As one consortium of academic and industry experts observed, “…spreadsheets will always fill the void between what a business needs today and the formal installed systems….”
So, for a recordkeeper needing to handle a product twist, turning to spreadsheets is perfectly, but dangerously, natural.
A simple truth is that once a spreadsheet has been reviewed, there is limited, if any, further auditing of it, and the output is considered gospel. Most of us are familiar with some horror stories about spreadsheets, in our own experiences and even in the media, where spreadsheet errors have factored into incidents of trading losses and restatements of financial results.
It might be tempting to think that so long as a sound quality-control system is in place, such problems are avoidable. Or, it might be inviting to think errors of consequence are only likely with complex spreadsheets containing many (or even any) functions.
But research has consistently shown that’s wishful thinking. Hidden errors, inaccurate user entries, unwanted adaptations, turnover in personnel—all these and more are constant risks in any spreadsheet-based system. University of Hawaii’s Raymond R. Panko summarizes the problems:
“Research on spreadsheet errors is substantial, compelling, and unanimous. It has three simple conclusions. The first is that spreadsheet errors are rare on a per-cell basis, but in large programs, at least one incorrect bottom-line value is very likely to be present. The second is that errors are extremely difficult to detect and correct. The third is that spreadsheet developers and corporations are highly overconfident in the accuracy of their spreadsheets. The disconnect between the first two conclusions and the third appears to be due to the way human cognition works. Most importantly, we are aware of very few of the errors we make. In addition, while we are proudly aware of errors that we fix, we have no idea of how many remain, but like Little Jack Horner we are impressed with our ability to ferret out errors.”

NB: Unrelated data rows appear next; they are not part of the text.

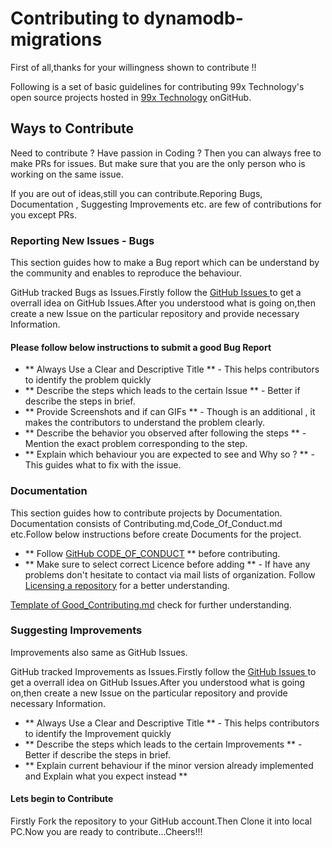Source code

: # Contributing to dynamodb-migrations

First of all,thanks for your willingness shown to contribute !!

Following is a set of basic guidelines for contributing 99x Technology's open source projects hosted in [99x Technology](https://github.com/99xt) onGitHub.

## Ways to Contribute

Need to contribute ? Have passion in Coding ? Then you can always free to make  PRs  for issues. But make sure that you are the only person who is working on the same issue.

If you are out of ideas,still you can contribute.Reporing Bugs, Documentation , Suggesting Improvements etc. are few of contributions for you except PRs.


### Reporting New Issues - Bugs

This section guides how to make a Bug report which can be understand by the community and enables to reproduce the behaviour.

GitHub tracked Bugs as Issues.Firstly follow the [ GitHub Issues ](https://guides.github.com/features/issues) to get a overrall idea on GitHub Issues.After you understood what is going on,then create a new Issue on the particular repository and provide necessary Information.

#### Please follow below instructions to submit a good Bug Report

* ** Always Use a Clear and Descriptive Title ** - This helps contributors to identify the problem quickly
* ** Describe the steps which leads to the certain Issue ** - Better if describe the steps in brief.
* ** Provide Screenshots and if can GIFs  ** - Though is an additional , it makes the contributors to understand the problem clearly.
* ** Describe the behavior you observed after following the steps ** - Mention the exact problem corresponding to the step.
* ** Explain which behaviour you are expected to see and Why so ? ** - This guides what to fix with the issue.


### Documentation

This section guides how to contribute projects by Documentation. Documentation consists of Contributing.md,Code_Of_Conduct.md etc.Follow below instructions before create Documents for the project.

* ** Follow [GitHub CODE_OF_CONDUCT]( https://help.github.com/articles/adding-a-code-of-conduct-to-your-project ) ** before contributing.
* ** Make sure to select correct Licence before adding ** - If have any problems don't hesitate to contact via mail lists of organization.
Follow [Licensing a repository](https://help.github.com/articles/licensing-a-repository/) for a better understanding.

[Template of Good_Contributing.md](https://gist.github.com/PurpleBooth/b24679402957c63ec426) check for further understanding.


### Suggesting Improvements

Improvements also same as GitHub Issues.

GitHub tracked Improvements as Issues.Firstly follow the [ GitHub Issues ](https://guides.github.com/features/issues) to get a overrall idea on GitHub Issues.After you understood what is going on,then create a new Issue on the particular repository and provide necessary Information.

* ** Always Use a Clear and Descriptive Title ** - This helps contributors to identify the Improvement quickly
* ** Describe the steps which leads to the certain Improvements ** - Better if describe the steps in brief.
* ** Explain current behaviour if the minor version already implemented and Explain what you expect instead ** 


#### Lets begin to Contribute

Firstly Fork the repository to your GitHub account.Then Clone it into local PC.Now you are ready to contribute...Cheers!!!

So, given this persistent reality of hidden errors, it’s important to be wary about spreadsheets in any critical process. And given the nature of alternatives—their complexities, risks and generally higher-net-worth investor base—the downside of making a mistake may be magnified. That may be especially true when the alternatives themselves are higher-risk investments. In the event of a blow-up, and potential ensuing audits, a firm shouldn’t have its reputation staked to the accuracy of an Excel file.
Beyond errors, there’s the problem of data aggregation. When asset figures are isolated in separate spreadsheets, a firm will likely struggle to have clear sense of the size and growth of alternative assets it’s handling—let alone how to handle them more efficiently.
The bottom line is that while plain-vanilla products aren’t going away, the industry’s growth is elsewhere. More than ever, recordkeepers need flexible partners who can accommodate a wide range of investment products on a single platform.
Brian Jones is executive vice president of Envision Financial Systems.
 “Global Assets under Management set to rise to $145.4 trillion by 2025.” PwC. October 30, 2017.
 Mel Glass, David Ford and Sebastian Dewhurst, “Reducing the Risk of Spreadsheet Usage – a Case Study.” Proc. European Spreadsheet Risks Int. Grp. (2009).
 Raymond R. Panko, Shidler College of Business, University of Hawaii. “What We Don’t Know About Spreadsheet Errors Today: The Facts, Why We Don’t Believe Them, and What We Need to Do.” (2015).